> TASK OBJECTIVE
Working from the listing below, set down every line exactly.

> MATERIALS PROVIDED
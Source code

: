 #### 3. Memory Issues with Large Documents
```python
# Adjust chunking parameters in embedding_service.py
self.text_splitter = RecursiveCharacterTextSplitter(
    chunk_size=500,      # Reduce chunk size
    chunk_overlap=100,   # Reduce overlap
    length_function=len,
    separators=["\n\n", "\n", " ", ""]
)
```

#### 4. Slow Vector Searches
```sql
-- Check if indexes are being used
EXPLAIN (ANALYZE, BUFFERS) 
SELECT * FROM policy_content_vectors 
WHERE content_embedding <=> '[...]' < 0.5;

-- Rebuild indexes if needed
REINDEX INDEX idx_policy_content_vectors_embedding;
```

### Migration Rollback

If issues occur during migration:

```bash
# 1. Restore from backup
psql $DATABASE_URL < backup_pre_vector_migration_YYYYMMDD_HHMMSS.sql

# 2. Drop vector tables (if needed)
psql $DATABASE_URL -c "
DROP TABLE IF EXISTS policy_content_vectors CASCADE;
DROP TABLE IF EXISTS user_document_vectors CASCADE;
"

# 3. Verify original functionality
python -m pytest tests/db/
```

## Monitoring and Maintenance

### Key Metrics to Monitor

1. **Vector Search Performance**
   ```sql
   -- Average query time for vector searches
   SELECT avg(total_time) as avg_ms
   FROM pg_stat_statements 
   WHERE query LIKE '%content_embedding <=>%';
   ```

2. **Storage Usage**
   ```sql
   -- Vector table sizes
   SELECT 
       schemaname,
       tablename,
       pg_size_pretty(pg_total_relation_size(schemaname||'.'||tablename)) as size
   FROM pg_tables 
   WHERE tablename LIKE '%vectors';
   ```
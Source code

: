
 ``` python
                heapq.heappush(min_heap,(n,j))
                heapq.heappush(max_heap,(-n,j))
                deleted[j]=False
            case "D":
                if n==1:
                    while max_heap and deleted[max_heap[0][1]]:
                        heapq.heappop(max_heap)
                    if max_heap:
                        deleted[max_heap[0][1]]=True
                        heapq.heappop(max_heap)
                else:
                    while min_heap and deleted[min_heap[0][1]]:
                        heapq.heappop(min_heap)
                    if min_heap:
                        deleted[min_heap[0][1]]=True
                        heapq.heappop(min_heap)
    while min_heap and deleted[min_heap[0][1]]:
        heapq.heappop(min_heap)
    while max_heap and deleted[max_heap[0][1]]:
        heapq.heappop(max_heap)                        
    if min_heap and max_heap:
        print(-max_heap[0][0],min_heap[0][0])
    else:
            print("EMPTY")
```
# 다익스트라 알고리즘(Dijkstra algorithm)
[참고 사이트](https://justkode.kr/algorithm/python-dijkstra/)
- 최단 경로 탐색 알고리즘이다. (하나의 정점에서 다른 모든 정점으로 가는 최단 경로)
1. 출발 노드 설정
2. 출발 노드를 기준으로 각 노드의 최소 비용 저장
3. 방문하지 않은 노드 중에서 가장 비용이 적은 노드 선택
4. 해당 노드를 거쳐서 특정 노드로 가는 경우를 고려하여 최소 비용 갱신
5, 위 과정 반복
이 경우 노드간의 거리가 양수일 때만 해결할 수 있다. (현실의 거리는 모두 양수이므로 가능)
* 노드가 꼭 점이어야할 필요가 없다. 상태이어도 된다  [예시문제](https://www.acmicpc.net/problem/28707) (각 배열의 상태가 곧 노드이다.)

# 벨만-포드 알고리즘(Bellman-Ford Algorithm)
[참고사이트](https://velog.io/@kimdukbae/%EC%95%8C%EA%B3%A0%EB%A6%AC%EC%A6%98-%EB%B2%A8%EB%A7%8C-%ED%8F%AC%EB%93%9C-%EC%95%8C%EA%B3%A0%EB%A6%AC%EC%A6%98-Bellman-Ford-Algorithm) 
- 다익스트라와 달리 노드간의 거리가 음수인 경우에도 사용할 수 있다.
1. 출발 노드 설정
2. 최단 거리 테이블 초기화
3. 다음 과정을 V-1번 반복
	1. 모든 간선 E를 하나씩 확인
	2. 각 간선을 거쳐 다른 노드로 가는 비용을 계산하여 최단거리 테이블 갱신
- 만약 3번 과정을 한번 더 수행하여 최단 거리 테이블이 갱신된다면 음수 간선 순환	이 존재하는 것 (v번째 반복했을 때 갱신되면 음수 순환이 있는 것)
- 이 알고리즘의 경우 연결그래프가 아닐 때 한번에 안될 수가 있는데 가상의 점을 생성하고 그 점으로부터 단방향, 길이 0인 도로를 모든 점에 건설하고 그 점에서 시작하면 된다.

> TASK RESULT
Source code

: #### 3. Memory Issues with Large Documents
```python
# Adjust chunking parameters in embedding_service.py
self.text_splitter = RecursiveCharacterTextSplitter(
    chunk_size=500,      # Reduce chunk size
    chunk_overlap=100,   # Reduce overlap
    length_function=len,
    separators=["\n\n", "\n", " ", ""]
)
```

#### 4. Slow Vector Searches
```sql
-- Check if indexes are being used
EXPLAIN (ANALYZE, BUFFERS) 
SELECT * FROM policy_content_vectors 
WHERE content_embedding <=> '[...]' < 0.5;

-- Rebuild indexes if needed
REINDEX INDEX idx_policy_content_vectors_embedding;
```

### Migration Rollback

If issues occur during migration:

```bash
# 1. Restore from backup
psql $DATABASE_URL < backup_pre_vector_migration_YYYYMMDD_HHMMSS.sql

# 2. Drop vector tables (if needed)
psql $DATABASE_URL -c "
DROP TABLE IF EXISTS policy_content_vectors CASCADE;
DROP TABLE IF EXISTS user_document_vectors CASCADE;
"

# 3. Verify original functionality
python -m pytest tests/db/
```

## Monitoring and Maintenance

### Key Metrics to Monitor

1. **Vector Search Performance**
   ```sql
   -- Average query time for vector searches
   SELECT avg(total_time) as avg_ms
   FROM pg_stat_statements 
   WHERE query LIKE '%content_embedding <=>%';
   ```

2. **Storage Usage**
   ```sql
   -- Vector table sizes
   SELECT 
       schemaname,
       tablename,
       pg_size_pretty(pg_total_relation_size(schemaname||'.'||tablename)) as size
   FROM pg_tables 
   WHERE tablename LIKE '%vectors';
   ```
Source code

:
 ``` python
                heapq.heappush(min_heap,(n,j))
                heapq.heappush(max_heap,(-n,j))
                deleted[j]=False
            case "D":
                if n==1:
                    while max_heap and deleted[max_heap[0][1]]:
                        heapq.heappop(max_heap)
                    if max_heap:
                        deleted[max_heap[0][1]]=True
                        heapq.heappop(max_heap)
                else:
                    while min_heap and deleted[min_heap[0][1]]:
                        heapq.heappop(min_heap)
                    if min_heap:
                        deleted[min_heap[0][1]]=True
                        heapq.heappop(min_heap)
    while min_heap and deleted[min_heap[0][1]]:
        heapq.heappop(min_heap)
    while max_heap and deleted[max_heap[0][1]]:
        heapq.heappop(max_heap)                        
    if min_heap and max_heap:
        print(-max_heap[0][0],min_heap[0][0])
    else:
            print("EMPTY")
```
# 다익스트라 알고리즘(Dijkstra algorithm)
[참고 사이트](https://justkode.kr/algorithm/python-dijkstra/)
- 최단 경로 탐색 알고리즘이다. (하나의 정점에서 다른 모든 정점으로 가는 최단 경로)
1. 출발 노드 설정
2. 출발 노드를 기준으로 각 노드의 최소 비용 저장
3. 방문하지 않은 노드 중에서 가장 비용이 적은 노드 선택
4. 해당 노드를 거쳐서 특정 노드로 가는 경우를 고려하여 최소 비용 갱신
5, 위 과정 반복
이 경우 노드간의 거리가 양수일 때만 해결할 수 있다. (현실의 거리는 모두 양수이므로 가능)
* 노드가 꼭 점이어야할 필요가 없다. 상태이어도 된다  [예시문제](https://www.acmicpc.net/problem/28707) (각 배열의 상태가 곧 노드이다.)

# 벨만-포드 알고리즘(Bellman-Ford Algorithm)
[참고사이트](https://velog.io/@kimdukbae/%EC%95%8C%EA%B3%A0%EB%A6%AC%EC%A6%98-%EB%B2%A8%EB%A7%8C-%ED%8F%AC%EB%93%9C-%EC%95%8C%EA%B3%A0%EB%A6%AC%EC%A6%98-Bellman-Ford-Algorithm) 
- 다익스트라와 달리 노드간의 거리가 음수인 경우에도 사용할 수 있다.
1. 출발 노드 설정
2. 최단 거리 테이블 초기화
3. 다음 과정을 V-1번 반복
	1. 모든 간선 E를 하나씩 확인
	2. 각 간선을 거쳐 다른 노드로 가는 비용을 계산하여 최단거리 테이블 갱신
- 만약 3번 과정을 한번 더 수행하여 최단 거리 테이블이 갱신된다면 음수 간선 순환	이 존재하는 것 (v번째 반복했을 때 갱신되면 음수 순환이 있는 것)
- 이 알고리즘의 경우 연결그래프가 아닐 때 한번에 안될 수가 있는데 가상의 점을 생성하고 그 점으로부터 단방향, 길이 0인 도로를 모든 점에 건설하고 그 점에서 시작하면 된다.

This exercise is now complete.